この「知らない」が厄介なのは、それが不信や疑念と結びつきやすいということ。たとえば、先日の衆院選で0議席から11議席へと躍進したチームみらいに対し、SNS上では「不正選挙ではないか」「裏に大きな組織がいるのでは」といった疑念が広がりました。
「自分の周囲では話題になっていなかった」
「YouTube再生数が少ない」
「街頭演説に人が集まっていなかった」
疑念の根拠として挙げられたものはさまざまですが、いずれも自分の観測範囲を世界の全体像と見なしている点で共通しています。
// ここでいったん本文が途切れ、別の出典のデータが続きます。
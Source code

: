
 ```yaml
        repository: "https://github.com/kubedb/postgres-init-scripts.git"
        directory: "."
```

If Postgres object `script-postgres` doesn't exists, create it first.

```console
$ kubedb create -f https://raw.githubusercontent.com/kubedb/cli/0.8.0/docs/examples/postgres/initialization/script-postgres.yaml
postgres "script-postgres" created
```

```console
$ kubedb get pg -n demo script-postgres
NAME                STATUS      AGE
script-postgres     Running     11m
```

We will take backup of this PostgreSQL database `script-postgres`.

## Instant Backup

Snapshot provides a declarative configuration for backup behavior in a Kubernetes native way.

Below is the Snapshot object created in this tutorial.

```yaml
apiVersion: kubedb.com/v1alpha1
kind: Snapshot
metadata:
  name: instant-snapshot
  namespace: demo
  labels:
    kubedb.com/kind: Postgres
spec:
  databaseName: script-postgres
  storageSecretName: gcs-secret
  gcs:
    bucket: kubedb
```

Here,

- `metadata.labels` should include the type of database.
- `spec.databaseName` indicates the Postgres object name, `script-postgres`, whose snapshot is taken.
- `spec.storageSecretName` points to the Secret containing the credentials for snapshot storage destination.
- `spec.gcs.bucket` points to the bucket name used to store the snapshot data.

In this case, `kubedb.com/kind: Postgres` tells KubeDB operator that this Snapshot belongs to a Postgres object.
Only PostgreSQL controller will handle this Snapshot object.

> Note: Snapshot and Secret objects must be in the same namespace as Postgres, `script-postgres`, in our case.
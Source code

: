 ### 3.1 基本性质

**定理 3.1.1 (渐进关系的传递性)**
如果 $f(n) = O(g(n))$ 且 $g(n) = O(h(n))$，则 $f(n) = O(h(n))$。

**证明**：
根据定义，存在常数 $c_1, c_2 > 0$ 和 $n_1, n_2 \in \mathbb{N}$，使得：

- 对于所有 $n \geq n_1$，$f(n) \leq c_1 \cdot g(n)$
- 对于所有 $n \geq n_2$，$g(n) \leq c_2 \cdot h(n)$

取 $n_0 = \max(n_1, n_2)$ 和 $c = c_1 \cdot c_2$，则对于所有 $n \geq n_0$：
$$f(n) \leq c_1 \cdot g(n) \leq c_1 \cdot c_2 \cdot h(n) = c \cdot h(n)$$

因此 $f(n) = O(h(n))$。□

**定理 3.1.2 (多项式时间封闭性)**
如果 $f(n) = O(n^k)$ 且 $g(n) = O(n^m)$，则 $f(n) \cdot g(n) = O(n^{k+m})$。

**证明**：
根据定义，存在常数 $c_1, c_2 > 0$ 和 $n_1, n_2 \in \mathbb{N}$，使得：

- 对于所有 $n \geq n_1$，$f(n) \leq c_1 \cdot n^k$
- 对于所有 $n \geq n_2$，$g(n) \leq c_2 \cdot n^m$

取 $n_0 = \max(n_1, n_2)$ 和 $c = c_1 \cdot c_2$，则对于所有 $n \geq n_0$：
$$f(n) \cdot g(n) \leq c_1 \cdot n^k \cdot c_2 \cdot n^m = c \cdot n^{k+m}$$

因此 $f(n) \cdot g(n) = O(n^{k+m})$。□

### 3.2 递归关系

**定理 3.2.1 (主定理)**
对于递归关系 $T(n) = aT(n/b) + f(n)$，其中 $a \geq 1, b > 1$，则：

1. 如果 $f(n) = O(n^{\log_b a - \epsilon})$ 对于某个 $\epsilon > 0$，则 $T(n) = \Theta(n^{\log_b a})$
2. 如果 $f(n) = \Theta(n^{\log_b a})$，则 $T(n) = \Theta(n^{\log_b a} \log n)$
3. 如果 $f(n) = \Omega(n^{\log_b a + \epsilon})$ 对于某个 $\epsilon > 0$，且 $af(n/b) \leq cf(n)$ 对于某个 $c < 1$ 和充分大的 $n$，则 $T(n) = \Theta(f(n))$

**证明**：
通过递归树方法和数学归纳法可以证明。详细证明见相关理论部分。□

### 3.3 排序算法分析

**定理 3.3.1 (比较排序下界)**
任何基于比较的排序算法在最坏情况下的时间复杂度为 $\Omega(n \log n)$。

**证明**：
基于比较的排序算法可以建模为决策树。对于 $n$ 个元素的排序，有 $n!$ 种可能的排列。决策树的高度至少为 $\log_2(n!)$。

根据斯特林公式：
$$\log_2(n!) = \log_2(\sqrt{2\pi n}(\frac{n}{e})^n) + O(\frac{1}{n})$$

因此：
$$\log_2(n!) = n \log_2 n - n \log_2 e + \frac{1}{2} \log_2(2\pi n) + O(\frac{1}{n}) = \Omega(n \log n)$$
「自分の情報環境が狭かったのかもしれない」と考えるのではなく、「何かおかしなことが起きているに違いない」と感じてしまう。この回路が、いまの情報環境のなかで強化されつつあるように見えます。
疑問を持つこと自体は健全な態度でしょう。問題は、その疑問が検証に向かわず、陰謀論的な物語へとショートカットしてしまうことにあります。「知らなかった」が「隠されていた」にすり替わり、「情報の非対称」が「意図的な操作」に読み替えられる。フィルターバブルのなかにいることに気づけないまま、泡の外側の出来事をすべて疑わしく感じてしまう構造が出来てしまっている。
では、この情報環境の悪化に対して、私たちには何ができるのでしょうか。個人としてできることもあるでしょう。意識的に異なる情報源に触れること、自分のタイムラインの外側を想像すること。でも、冒頭に書いたように、膜の存在に気づくこと自体が偶然に左右される以上、個人の意識だけに頼るのには限界があります。
だからこそ、メディアの役割に立ち返りたい。それは「横断的に情報を集めて、キュレーションして、届ける」ということに尽きるのではないでしょうか。これは特別に新しいことではなく、従来からの役割です。SNSのアルゴリズムが分断を助長する時代だからこそ、意志を持ってフィルターの外側を見せる試みの価値は、むしろ高まっていると感じます。